Kansas Collegian Challenges ESA Overreach in Recent Op-Ed

CFACT collegians continue to shape the national conservation conversation—not just through campus activism, but through the written word. This month, one of our students McKrae Masters of Washburn University, succeeded in getting an op-ed published, bringing CFACT’s message of property-rights-driven, incentive-based conservation directly into public discourse. Her piece challenges heavy-handed federal land-use restrictions and champions the common-sense stewardship practiced by America’s landowners every day. You can read the student’s full op-ed as originally published by The Osage County Herald-Chronicle here, as well as below:

We all care about the environment. Whether you live in a metropolitan hub like New York City or on a small family farm in Kansas, we all want to protect the animals and land around us. However, right now, the U.S. Fish and Wildlife Service (FWS) is making a decision that could prove that good intentions can lead to disastrous policies.

The FWS is considering putting an animal—a small, fascinating reptile called the Southern Hognose Snake—onto the list of threatened species. That sounds like a worthy goal, but it’s the fine print of the Endangered Species Act (ESA) that affects every single one of us.

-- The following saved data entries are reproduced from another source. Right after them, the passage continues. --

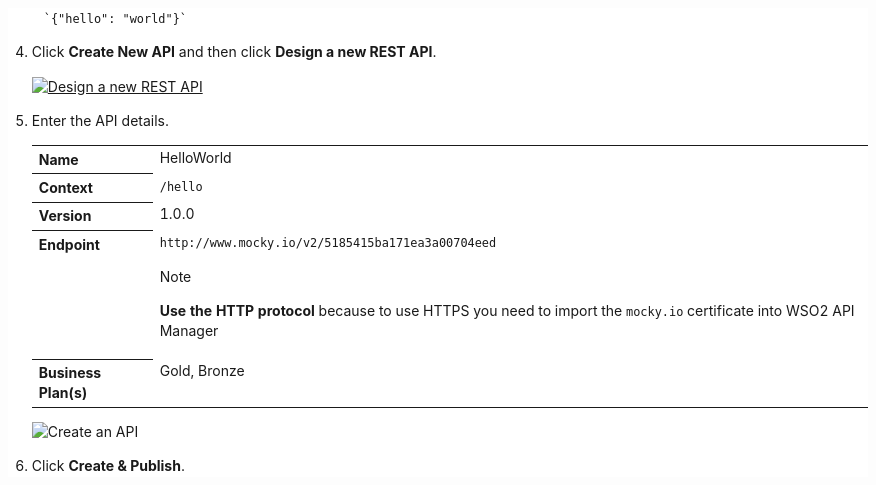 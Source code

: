          `{"hello": "world"}`
    
4. Click **Create New API** and then click **Design a new REST API**.
   
    [![Design a new REST API]({{base_path}}/assets/img/get_started/design_new_rest_api.png)]({{base_path}}/assets/img/get_started/design_new_rest_api.png)


5. Enter the API details.

    <table>
    <tr> 
     <th>
     Name
     </th>
     <td>
     HelloWorld
     </td>
     </tr>
     <tr> 
     <th>Context
     </th>
     <td><code>/hello</code>
     </td>
     </tr>
     <tr> 
     <th>Version
     </th>
     <td>1.0.0
     </td>
     </tr>
     <tr> 
     <th>Endpoint
     </th>
     <td><code>http://www.mocky.io/v2/5185415ba171ea3a00704eed</code>
      <div class="admonition note">
      <p class="admonition-title">Note</p>
      <p><b>Use the HTTP protocol</b> because to use HTTPS you need to import the <code>mocky.io</code> certificate into WSO2 API Manager</p>
      </div> 
     </td>
     </tr>
     <tr> 
     <th>Business Plan(s)
     </th>
     <td>Gold, Bronze
     </td>
     </tr>
     </table>
     
     ![[Create an API]({{base_path}}/assets/img/get_started/api_create.png)]({{base_path}}/assets/img/get_started/api_create.png)
        
6. Click **Create & Publish**.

The problem with federal environmental rules is that they are often rigid and top-down. They ignore the most effective partners we have: private landowners. Here in Kansas and across the country, the families and businesses who own property are the ones paying to keep the land healthy. They are the best natural stewards. However, when the government imposes tight and inflexible rules on routine private land maintenance—like prescribed burns to clear dry brush or thinning trees to limit the reach of wildfires—simple land management can be prohibited as a “take.”

In simple terms, “take” is the federal word for harming or killing protected wildlife. Currently, the government expands that word to mean anything that modifies an animal’s habitat. If your family’s normal land use is suddenly considered a “take,” the FWS can force you to get a special permit or face fines, imprisonment, or harassment. This process is called an Incidental Take Permit, and it’s where the system completely breaks down.

Getting one of these permits is a nightmare. It means years of delay and potentially hundreds of thousands of dollars in fees for lawyers and consultants. For a small landowner, this isn’t a conservation effort—it’s a financial penalty that can bankrupt a family or kill a small business project. This system forces people to choose between protecting their property and protecting wildlife. That creates a terrible incentive: landowners are actually encouraged to reduce or remove natural habitat just to avoid the hassle of regulation—a huge loss for conservation.

That’s not how good environmental policy should work. It’s not just unfair—it’s counterproductive. When compliance becomes too burdensome, landowners often clear or modify land to avoid future regulation. We see the same reaction from businesses overwhelmed by red tape: they downsize or move production abroad to escape punitive rules. In the same way, the ESA can end up destroying the very habitat it was meant to protect.

There’s a better way forward—one that reflects common sense and the free-market principles that make true conservation possible. We need a system that uses incentives and voluntary partnerships, not mandates. Instead of forcing landowners into legal traps, the FWS should reward stewardship. Programs that use incentives, voluntary conservation easements, and cooperative agreements have proven far more effective than regulatory boards. When landowners are partners, not targets, wildlife actually wins.

We can look to examples like the North American waterfowl recovery effort, where hunters and private landowners voluntarily restored millions of acres of wetlands without a single top-down order from Washington. The same is true for the bobwhite quail, pronghorn antelope, American alligator, and bison—all of which rebounded thanks to private initiative and local conservation efforts. These successes happened because local people were empowered to act, not because they were threatened with fines or jail time.

If the FWS truly wants to protect the Southern Hognose Snake and other vulnerable species, it should craft a rule that encourages partnership and respects property rights. Instead of forcing landowners to pay huge fines and file complex paperwork, the agency should partner with them—perhaps even compensating them through tax breaks—to continue their good stewardship. The final ruling must be changed to exempt all routine, low-impact land management activities from crippling “take” restrictions.

By trusting the people who live and work on the land, we can achieve true species recovery and prove that good conservation practices and the American way of life can thrive together.